Hi. Can anyone help explain this concept, which usually reads something like this in most textbooks? "the DC voltage supply Vcc is assumed to have a very small internal resistance, typically 0.01 ohms. Thus to all intents the DC supply looks like a short circuit as far as the AC signal is concerned". Well, evidently...

Why does the AC signal at the base of the BJT (assuming voltage divider biasing) see Vcc as an earth? The voltage divider causes a reasonably stiff voltage at the base. The AC input signal comes along and sits on it, modulating the base bias voltage slightly up and down.

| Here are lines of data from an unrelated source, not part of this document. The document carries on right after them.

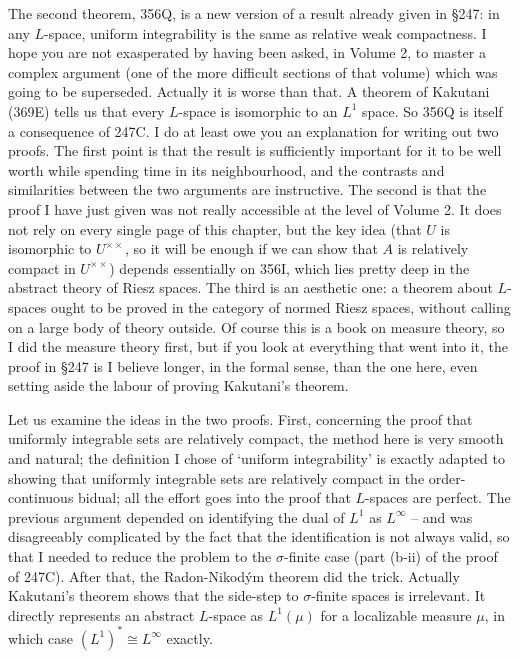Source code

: {The second theorem, 356Q, is a new version of a result already given in
\S247:  in any $L$-space, uniform integrability is the same as relative
weak compactness.   I hope you are not exasperated by having been asked,
in Volume 2, to master a complex argument (one of the more difficult
sections of that volume) which was going to be superseded.   Actually it
is worse than that.   A theorem of Kakutani (369E) tells us that
every $L$-space is isomorphic to an $L^1$ space.   So 356Q is itself a
consequence of 247C.   I do at least owe you an explanation for writing
out two proofs.   The first point is that the result is sufficiently
important for it to be well worth while spending time in its
neighbourhood, and the contrasts and similarities between the two
arguments are instructive.   The second is that the proof I have just
given was not really accessible at the level of Volume 2.   It does not
rely on every single page of this chapter, but the key idea (that $U$ is
isomorphic to $U^{\times\times}$, so it will be enough if we can show
that $A$ is relatively compact in $U^{\times\times}$) depends
essentially on 356I, which lies pretty deep in the abstract theory of
Riesz spaces.   The third is an aesthetic one:  a theorem about
$L$-spaces ought to be proved in the category of normed Riesz spaces,
without calling on a large body of theory outside.   Of course this is a
book on measure theory, so I did the measure theory first, but if you
look at everything that went into it, the proof in \S247 is I believe
longer, in the formal sense, than the one here, even setting aside the
labour of proving Kakutani's theorem.

Let us examine the ideas in the two proofs.   First, concerning the
proof that uniformly integrable sets are relatively compact, the method
here is very smooth and natural;  the definition I chose of `uniform
integrability' is exactly adapted to showing that uniformly integrable
sets are relatively compact in the order-continuous bidual;  all the
effort goes into the proof that $L$-spaces are perfect.   The previous
argument depended on identifying the dual of $L^1$ as $L^{\infty}$ --
and was disagreeably complicated by the fact that the identification is
not always valid, so that I needed to reduce the problem to the
$\sigma$-finite case (part (b-ii) of the proof of 247C).   After that,
the Radon-Nikod\'ym theorem did the trick.   Actually Kakutani's theorem
shows that the side-step to $\sigma$-finite spaces is irrelevant.   It
directly represents an abstract $L$-space as $L^1(\mu)$ for a
localizable measure $\mu$, in which case $(L^1)^*\cong L^{\infty}$
exactly.

}

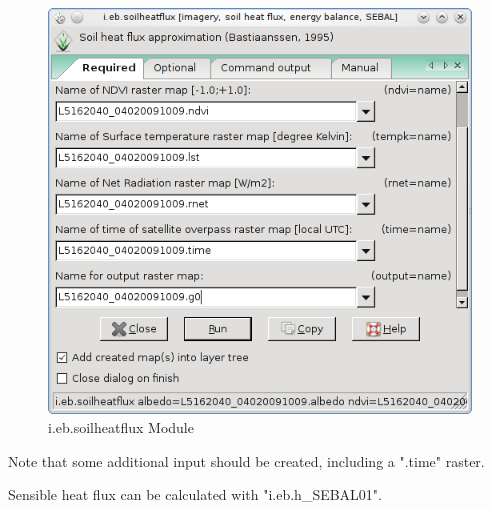 \begin{figure}[htbp]
   \centering
   \includegraphics[scale=0.4]{gipe021.png}
   \caption{i.eb.soilheatflux Module}
   \label{fig:gipe021}
\end{figure}

Note that some additional input should be created, including a ".time" raster.\newline

Sensible heat flux can be calculated with "i.eb.h\_SEBAL01".\newline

If Vcc is constant, presumably if the AC input signal goes slightly positive, the voltage at the bottom of the upper biasing resistor goes up from its quiescent value, meaning there is now less voltage across this resistor, thus reducing the current flowing through it from the Vcc rail towards the base..I cant quite see things from the AC signal's perspective...something's just not making sense in my brain!! Any help would be greatly appreciated.

Mango S

 

The AC voltage produces a change in the current passing through the resistor connected to Vcc, and also produces a change in the current in the resistor connected to ground. The changes in current produced in the two resistors by the AC voltage do not depend on the DC supply voltage. In an extreme case, you can have zero Vcc (i.e. Vcc becomes identical to ground), and the AC still produces the same current changes.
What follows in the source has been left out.